● Task to carry out
Retype, word for word, each line between the lines holding "Dabei wurde je" and "Die Auswertung der", inclusive, and leave the rest of the data alone.

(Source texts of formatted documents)
'''
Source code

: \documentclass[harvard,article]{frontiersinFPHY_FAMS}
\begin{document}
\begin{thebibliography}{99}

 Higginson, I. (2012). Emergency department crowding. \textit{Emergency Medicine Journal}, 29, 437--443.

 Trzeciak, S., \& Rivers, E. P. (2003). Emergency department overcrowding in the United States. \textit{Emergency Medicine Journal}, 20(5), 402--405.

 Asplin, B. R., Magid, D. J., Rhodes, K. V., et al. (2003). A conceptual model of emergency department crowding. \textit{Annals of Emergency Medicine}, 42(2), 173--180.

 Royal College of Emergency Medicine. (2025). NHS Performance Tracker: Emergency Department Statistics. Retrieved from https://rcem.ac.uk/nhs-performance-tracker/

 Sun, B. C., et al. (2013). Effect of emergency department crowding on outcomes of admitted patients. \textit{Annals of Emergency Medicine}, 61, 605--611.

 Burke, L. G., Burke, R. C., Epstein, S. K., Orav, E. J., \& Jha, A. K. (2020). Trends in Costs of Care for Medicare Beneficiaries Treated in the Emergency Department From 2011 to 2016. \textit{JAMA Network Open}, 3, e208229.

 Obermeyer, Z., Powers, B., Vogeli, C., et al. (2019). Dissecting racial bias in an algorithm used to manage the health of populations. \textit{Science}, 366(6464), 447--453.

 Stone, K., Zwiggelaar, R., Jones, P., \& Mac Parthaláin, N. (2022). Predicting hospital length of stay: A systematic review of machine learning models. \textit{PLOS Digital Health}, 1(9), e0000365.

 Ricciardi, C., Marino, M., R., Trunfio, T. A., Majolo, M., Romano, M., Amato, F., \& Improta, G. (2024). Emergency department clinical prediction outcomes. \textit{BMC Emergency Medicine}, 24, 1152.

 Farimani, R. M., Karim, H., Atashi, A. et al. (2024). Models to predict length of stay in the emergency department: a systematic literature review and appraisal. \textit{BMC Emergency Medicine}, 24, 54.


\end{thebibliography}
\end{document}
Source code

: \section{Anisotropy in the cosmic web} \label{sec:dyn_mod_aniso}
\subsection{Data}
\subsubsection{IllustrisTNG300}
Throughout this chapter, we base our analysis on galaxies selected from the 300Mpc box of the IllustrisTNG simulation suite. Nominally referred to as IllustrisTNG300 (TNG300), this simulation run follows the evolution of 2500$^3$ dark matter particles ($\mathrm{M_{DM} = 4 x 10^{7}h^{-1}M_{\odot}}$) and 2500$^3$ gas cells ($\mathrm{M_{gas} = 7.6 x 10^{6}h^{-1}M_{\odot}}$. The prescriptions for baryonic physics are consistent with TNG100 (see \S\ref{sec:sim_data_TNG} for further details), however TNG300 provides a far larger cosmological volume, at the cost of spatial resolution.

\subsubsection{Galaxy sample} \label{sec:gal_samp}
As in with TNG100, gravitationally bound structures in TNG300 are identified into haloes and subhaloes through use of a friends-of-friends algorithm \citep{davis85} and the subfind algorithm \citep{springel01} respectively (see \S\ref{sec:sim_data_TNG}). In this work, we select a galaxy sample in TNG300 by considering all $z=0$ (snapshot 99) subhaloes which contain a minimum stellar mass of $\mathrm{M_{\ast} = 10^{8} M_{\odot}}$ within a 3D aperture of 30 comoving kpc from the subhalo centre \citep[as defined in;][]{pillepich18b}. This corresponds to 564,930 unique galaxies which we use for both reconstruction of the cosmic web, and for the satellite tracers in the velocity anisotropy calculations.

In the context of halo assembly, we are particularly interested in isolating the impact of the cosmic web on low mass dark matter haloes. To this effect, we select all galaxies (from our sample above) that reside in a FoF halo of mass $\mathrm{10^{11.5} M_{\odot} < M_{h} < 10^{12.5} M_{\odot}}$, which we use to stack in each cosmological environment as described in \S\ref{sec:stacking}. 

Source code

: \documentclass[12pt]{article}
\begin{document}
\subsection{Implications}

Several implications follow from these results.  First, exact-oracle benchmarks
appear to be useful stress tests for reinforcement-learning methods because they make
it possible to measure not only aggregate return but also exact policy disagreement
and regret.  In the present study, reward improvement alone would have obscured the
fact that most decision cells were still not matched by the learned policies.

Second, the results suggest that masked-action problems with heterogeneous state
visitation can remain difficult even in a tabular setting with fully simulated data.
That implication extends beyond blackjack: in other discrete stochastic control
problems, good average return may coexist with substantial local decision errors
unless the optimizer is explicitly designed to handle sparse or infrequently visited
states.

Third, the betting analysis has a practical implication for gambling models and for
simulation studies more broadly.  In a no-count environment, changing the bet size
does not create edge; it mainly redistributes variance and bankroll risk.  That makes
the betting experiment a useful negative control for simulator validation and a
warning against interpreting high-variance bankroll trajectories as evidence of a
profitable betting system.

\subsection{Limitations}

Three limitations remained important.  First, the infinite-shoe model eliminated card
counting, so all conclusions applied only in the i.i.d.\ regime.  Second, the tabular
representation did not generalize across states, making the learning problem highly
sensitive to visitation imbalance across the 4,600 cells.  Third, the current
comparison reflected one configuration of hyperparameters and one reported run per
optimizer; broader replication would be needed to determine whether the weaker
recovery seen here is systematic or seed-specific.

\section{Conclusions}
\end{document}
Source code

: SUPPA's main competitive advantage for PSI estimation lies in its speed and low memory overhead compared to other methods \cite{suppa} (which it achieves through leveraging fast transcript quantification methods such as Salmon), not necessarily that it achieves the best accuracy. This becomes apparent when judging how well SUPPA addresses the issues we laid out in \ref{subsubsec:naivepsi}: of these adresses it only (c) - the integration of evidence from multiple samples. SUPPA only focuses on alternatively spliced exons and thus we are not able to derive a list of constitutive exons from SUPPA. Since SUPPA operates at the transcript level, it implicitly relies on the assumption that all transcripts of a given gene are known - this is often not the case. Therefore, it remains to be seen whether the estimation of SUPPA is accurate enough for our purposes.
'''
'''
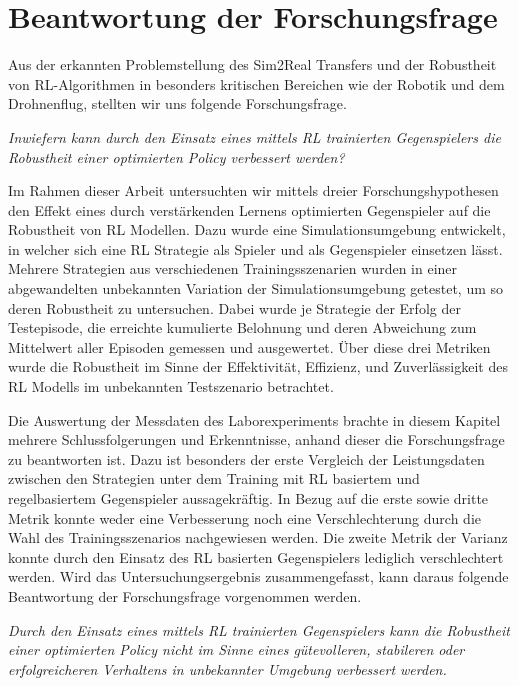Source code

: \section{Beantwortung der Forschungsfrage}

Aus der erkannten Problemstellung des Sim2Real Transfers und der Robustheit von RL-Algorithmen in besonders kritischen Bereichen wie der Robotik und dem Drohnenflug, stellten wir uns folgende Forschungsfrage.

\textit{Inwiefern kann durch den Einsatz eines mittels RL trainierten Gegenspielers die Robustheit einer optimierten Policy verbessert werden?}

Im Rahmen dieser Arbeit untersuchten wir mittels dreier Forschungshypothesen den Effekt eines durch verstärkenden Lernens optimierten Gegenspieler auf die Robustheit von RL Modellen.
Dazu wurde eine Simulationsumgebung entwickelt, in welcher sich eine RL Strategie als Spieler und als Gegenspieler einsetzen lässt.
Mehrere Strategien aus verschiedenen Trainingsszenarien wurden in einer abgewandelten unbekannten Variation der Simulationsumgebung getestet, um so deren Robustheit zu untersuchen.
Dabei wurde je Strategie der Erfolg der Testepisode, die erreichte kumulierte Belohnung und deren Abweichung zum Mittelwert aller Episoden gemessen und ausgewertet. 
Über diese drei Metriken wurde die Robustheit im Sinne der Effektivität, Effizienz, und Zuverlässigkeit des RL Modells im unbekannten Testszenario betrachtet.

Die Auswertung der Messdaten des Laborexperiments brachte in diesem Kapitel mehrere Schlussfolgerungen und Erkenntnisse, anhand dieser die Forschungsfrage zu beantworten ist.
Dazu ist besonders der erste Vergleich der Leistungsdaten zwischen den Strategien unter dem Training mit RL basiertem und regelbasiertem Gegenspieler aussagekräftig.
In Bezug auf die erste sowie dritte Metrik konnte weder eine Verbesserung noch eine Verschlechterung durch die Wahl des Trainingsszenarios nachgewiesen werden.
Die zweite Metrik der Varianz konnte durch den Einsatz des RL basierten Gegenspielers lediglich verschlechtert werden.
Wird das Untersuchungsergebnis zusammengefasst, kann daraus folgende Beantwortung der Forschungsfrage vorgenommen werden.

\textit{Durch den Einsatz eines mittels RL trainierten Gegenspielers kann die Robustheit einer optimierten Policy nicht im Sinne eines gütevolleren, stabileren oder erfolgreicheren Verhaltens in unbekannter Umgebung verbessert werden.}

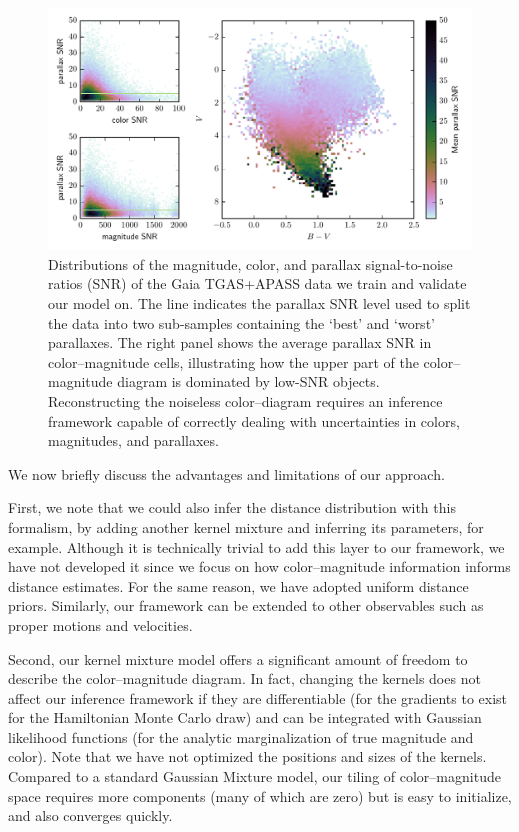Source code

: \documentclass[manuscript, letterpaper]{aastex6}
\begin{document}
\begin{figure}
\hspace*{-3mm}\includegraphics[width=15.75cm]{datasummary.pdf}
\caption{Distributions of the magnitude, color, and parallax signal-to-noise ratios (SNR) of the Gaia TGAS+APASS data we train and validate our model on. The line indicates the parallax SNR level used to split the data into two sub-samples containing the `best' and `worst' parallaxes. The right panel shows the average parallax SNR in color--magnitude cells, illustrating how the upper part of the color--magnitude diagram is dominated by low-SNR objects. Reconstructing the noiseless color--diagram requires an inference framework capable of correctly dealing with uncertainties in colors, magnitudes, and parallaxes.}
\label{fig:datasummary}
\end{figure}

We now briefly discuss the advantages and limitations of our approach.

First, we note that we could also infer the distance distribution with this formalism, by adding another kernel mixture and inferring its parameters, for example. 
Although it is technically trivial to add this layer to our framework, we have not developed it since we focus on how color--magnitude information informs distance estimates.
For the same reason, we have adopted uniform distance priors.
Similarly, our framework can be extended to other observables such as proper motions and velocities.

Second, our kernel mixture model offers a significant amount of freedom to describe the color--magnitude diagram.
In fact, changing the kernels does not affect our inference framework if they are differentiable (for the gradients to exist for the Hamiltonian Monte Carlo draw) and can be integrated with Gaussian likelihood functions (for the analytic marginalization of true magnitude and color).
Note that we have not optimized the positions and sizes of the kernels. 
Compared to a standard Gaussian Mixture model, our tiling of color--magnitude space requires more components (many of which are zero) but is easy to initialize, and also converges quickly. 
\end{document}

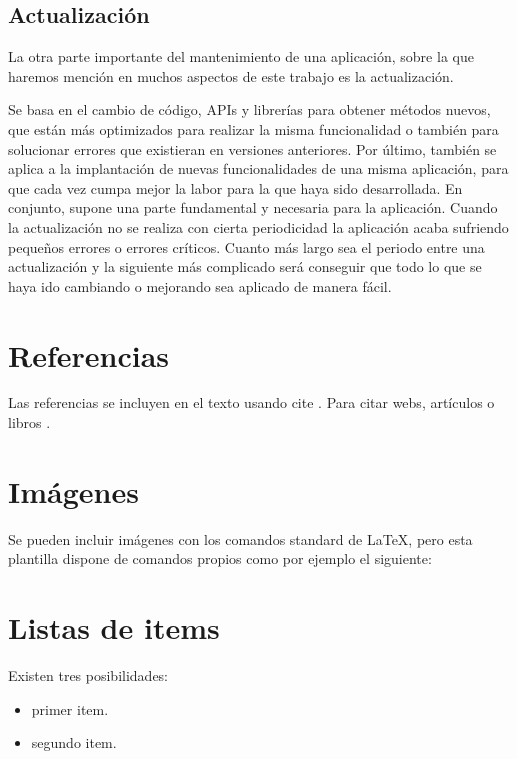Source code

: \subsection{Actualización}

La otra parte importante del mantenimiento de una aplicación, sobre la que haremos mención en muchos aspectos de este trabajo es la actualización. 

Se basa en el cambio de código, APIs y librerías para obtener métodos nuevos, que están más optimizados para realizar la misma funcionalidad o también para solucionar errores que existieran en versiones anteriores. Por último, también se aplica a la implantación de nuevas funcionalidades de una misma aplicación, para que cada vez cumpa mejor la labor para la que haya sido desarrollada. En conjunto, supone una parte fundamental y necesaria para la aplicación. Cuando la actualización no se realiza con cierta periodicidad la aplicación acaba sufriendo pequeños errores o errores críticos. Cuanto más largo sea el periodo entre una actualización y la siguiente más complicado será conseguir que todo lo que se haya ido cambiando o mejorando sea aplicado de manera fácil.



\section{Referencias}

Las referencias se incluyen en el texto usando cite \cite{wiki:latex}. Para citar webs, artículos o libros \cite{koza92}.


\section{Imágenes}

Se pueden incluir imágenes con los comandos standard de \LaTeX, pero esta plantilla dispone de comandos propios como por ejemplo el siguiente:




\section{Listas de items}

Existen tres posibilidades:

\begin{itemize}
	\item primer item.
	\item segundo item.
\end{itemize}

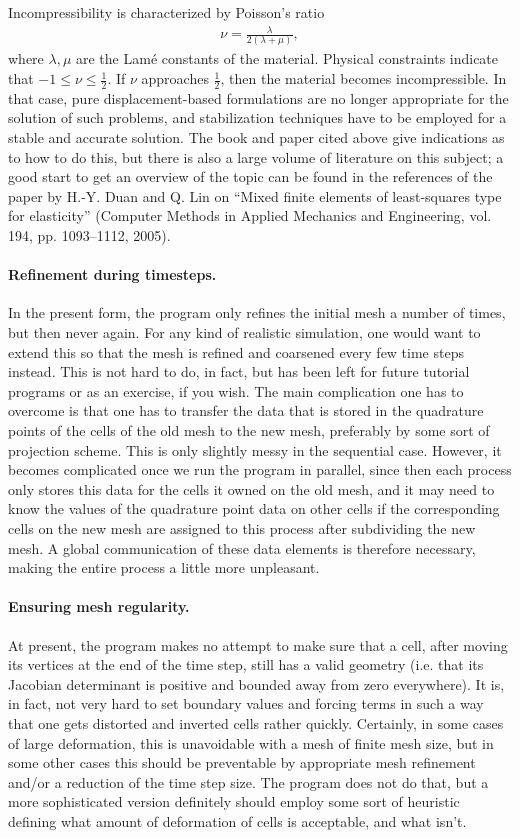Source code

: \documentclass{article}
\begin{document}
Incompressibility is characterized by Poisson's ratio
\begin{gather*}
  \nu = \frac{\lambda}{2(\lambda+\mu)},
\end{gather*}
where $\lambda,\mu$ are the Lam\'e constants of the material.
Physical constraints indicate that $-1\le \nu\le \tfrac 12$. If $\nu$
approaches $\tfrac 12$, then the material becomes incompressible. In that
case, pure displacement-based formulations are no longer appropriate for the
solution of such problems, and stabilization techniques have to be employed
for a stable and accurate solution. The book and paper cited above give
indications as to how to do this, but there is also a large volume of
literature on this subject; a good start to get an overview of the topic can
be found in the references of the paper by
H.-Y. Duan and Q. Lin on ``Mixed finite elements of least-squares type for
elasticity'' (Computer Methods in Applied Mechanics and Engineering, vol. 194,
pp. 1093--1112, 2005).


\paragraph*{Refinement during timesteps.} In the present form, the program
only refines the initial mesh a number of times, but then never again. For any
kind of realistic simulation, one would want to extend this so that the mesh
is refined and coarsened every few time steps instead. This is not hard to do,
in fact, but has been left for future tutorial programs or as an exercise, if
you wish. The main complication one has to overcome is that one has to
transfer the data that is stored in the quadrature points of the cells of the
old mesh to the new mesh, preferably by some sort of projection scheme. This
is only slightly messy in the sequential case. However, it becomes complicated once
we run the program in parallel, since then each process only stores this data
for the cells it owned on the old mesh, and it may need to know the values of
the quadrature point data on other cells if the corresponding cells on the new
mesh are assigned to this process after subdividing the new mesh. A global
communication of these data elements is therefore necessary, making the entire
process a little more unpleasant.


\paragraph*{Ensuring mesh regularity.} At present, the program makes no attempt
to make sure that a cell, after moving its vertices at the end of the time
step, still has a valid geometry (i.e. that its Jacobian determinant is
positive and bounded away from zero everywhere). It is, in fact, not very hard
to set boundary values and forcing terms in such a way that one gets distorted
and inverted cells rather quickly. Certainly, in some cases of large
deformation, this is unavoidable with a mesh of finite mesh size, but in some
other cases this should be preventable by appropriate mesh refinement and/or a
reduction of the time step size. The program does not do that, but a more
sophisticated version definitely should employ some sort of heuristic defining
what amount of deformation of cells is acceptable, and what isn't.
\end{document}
'''
● Answer box
Dabei wurde je Strategie der Erfolg der Testepisode, die erreichte kumulierte Belohnung und deren Abweichung zum Mittelwert aller Episoden gemessen und ausgewertet. 
Über diese drei Metriken wurde die Robustheit im Sinne der Effektivität, Effizienz, und Zuverlässigkeit des RL Modells im unbekannten Testszenario betrachtet.

Die Auswertung der Messdaten des Laborexperiments brachte in diesem Kapitel mehrere Schlussfolgerungen und Erkenntnisse, anhand dieser die Forschungsfrage zu beantworten ist.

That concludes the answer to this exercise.